Ce fut, comme aux jours de la Pucelle d’Orléans, une jeune fille qui emboucha la trompette et sonna la charge. Mais, si la première avait été une héroïne, la seconde fut une extatique et même une fanatique.
On remarquait au village d’Aldyngton, dans le Kent, une jeune fille d’une apparence étrange. Quoiqu’elle fût d’un âge qui se distingue d’ordinaire par la fraîcheur et l’éclat du teint, sa face était blême et son œil hagard. On la voyait tout à coup trembler de tout son corps, perdre l’usage de ses membres, de son intelligence, prononcer des phrases étranges, incohérentes, et tomber roide et inanimée sur le sol. Elle était du reste de mœurs exemplaires. Le peuple criait au miracle, et le recteur de la paroisse, Master, prêtre avide et fourbe, voyant ces attaques d’épilepsie, résolut d’en profiter pour acquérir de l’honneur et de l’argent. Il insinua à la pauvre malade que les paroles extraordinaires prononcées par elle, provenaient d’une inspiration céleste, et lui déclara qu’elle serait coupable, si elle tenait secrète cette œuvre merveilleuse de Dieu. Un moine de Cantorbéry, nommé Bocking, se joignit au prêtre, dans le dessein d’exploiter cette maladie au profit du parti romain. Ils représentèrent à Elisabeth Barton (c’était le nom de la fille du Kent) que la cause de la religion courait de grands dangers en Angleterre ; qu’on voulait congédier les moines et les prêtres ; mais que Dieu, dont la main défend son Église par les plus humbles instruments, l’avait suscitée en ce jour néfaste pour soutenir cette arche sainte que le roi, ses ministres et son parlement voulaient renverser. Ce discours plut à la jeune fille ; sur la foi des prêtres, elle vit dans ses crises des transports divins ; un sentiment d’orgueil la saisit ; elle accepta le rôle qu’on lui assignait. Soudain son imagination s’échauffa : elle annonça qu’elle avait des communications avec les bienheureux, avec les anges, avec le diable même. Etait-ce chez elle simple imposture, était-ce enthousiasme ? Il y avait de l’un et de l’autre ; le but, d’ailleurs, sanctifiait à ses yeux les moyens. Elle affectait, en parlant, des tournures étranges, des figures incompréhensibles, une langue poétique, et revêtait ses visions de rimes grossières, qui faisaient sourire les gens instruits, mais qui répandaient ses oracles parmi le peuple.

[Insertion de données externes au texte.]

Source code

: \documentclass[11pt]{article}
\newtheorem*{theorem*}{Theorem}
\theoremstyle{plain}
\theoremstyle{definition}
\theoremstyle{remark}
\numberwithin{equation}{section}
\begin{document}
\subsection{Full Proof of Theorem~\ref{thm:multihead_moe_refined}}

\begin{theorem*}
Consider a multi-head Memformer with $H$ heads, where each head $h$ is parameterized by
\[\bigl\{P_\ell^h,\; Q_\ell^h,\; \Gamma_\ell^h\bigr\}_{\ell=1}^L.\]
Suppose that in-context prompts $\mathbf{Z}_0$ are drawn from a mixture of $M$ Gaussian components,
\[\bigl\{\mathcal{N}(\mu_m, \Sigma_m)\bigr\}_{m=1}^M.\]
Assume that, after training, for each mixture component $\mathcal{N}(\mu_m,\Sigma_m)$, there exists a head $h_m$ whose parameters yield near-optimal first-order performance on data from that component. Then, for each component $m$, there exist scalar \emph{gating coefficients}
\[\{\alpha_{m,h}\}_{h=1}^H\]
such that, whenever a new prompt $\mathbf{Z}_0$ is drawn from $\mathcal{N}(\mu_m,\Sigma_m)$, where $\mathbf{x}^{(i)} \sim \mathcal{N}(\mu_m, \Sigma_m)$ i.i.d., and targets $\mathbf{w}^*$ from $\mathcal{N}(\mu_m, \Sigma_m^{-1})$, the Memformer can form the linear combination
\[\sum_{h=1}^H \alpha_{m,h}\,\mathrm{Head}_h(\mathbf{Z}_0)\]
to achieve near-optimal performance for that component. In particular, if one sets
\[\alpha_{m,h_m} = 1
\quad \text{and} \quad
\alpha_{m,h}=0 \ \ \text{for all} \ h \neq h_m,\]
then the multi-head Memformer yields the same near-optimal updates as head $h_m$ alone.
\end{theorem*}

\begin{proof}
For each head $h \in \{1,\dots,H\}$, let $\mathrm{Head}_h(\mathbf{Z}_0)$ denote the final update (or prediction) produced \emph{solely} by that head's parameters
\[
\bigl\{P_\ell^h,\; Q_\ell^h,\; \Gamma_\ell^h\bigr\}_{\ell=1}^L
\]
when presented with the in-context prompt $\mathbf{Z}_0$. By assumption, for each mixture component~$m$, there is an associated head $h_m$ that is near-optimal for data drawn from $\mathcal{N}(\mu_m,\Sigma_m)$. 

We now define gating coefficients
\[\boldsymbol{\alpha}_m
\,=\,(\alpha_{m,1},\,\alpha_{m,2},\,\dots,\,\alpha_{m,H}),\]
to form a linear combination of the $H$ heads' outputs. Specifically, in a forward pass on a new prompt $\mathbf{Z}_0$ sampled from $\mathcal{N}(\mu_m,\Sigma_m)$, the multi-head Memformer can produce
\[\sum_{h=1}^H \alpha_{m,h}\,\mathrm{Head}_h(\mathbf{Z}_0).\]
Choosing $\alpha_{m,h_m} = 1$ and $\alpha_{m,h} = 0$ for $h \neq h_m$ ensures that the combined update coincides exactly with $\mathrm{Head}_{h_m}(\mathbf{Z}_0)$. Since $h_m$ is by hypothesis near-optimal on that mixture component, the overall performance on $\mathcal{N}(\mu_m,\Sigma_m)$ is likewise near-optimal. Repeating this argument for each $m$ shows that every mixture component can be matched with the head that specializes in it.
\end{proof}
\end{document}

Bientôt elle se mit sans scrupule au-dessus de la vérité, et animée d’une fiévreuse énergie, ne craignit pas d’exciter le peuple à l’effusion du sang.
Il y avait dans la paroisse, quelque part au milieu des champs, une vieille et pauvre chapelle, depuis longtemps abandonnée, où une grossière image de la Vierge se trouvait suspendue. Le prêtre Master résolut d’en faire un lieu de pèlerinage lucratif. Il fit agréer cette pensée à Elisabeth, et bientôt celle-ci déclara que c’était dans ce saint édifice, consacré à Dieu, que la Vierge la guérirait de sa maladie. On l’y porta avec un certain appareil, et on l’y plaça dévotement devant l’image. Alors une crise la saisit. On vit tout à coup sa langue lui pendre hors de la bouche, ses yeux sortir de leurs orbites, et l’on entendit une voix rauque et caverneuse parler des terreurs de l’enfer ; puis par une transformation étrange, une voix douce et céleste décrire les joies du cielq. Enfin, l’extase finit, Elisabeth revint à elle-même, se déclara parfaitement guérie, et annonça que Dieu lui ordonnait de se faire nonne et de prendre Bocking pour confesseur. La prophétie de la fille du Kent, touchant sa guérison, étant ainsi accomplie, son crédit en fut augmenté.
q – A voice speaking within her belly. » (Cranmer’s Letters and Remains, p. 273.)
Les complices d’Elisabeth croyaient qu’il fallait à la nouvelle prophétesse un théâtre plus grand que les campagnes d’Aldyngton, ils espéraient qu’établie dans la métropole ecclésiastique de l’Angleterre, elle verrait ses adhérents croître dans tout le royaume. Aussitôt après sa guérison, la ventriloque entra dans le couvent du Saint-Sépulcre, à Cantorbéry, auquel Bocking appartenait. Une fois dans cette ville primatiale, ses oracles et ses miracles se multiplièrent. Tantôt, au milieu de la nuit, la porte de son dortoir s’ouvrait miraculeusement : c’était un appel de Dieu qui l’invitait à se rendre à la chapelle pour y converser avec lui. Tantôt une lettre, en caractères d’or, lui était apportée par un ange du cielr. Les moines enregistraient ces merveilles, ces oracles ; ils en firent un choix, et Master plaça sous les yeux de l’archevêque Warham ce miraculeux recueil, sainte Écriture de ces fanatiques. Le prélat parut croire à l’inspiration de la nonne ; il présenta le document au roi, celui-ci le remit à Thomas More, et ordonna de noter avec soin les paroles de la fille du Kent et de les lui communiquer. Il y avait probablement dans cet acte de Henri VIII plus de curiosité et de défiance que de crédulité.
r – Cranmer’s Letters and Remains, pp. 65, 274.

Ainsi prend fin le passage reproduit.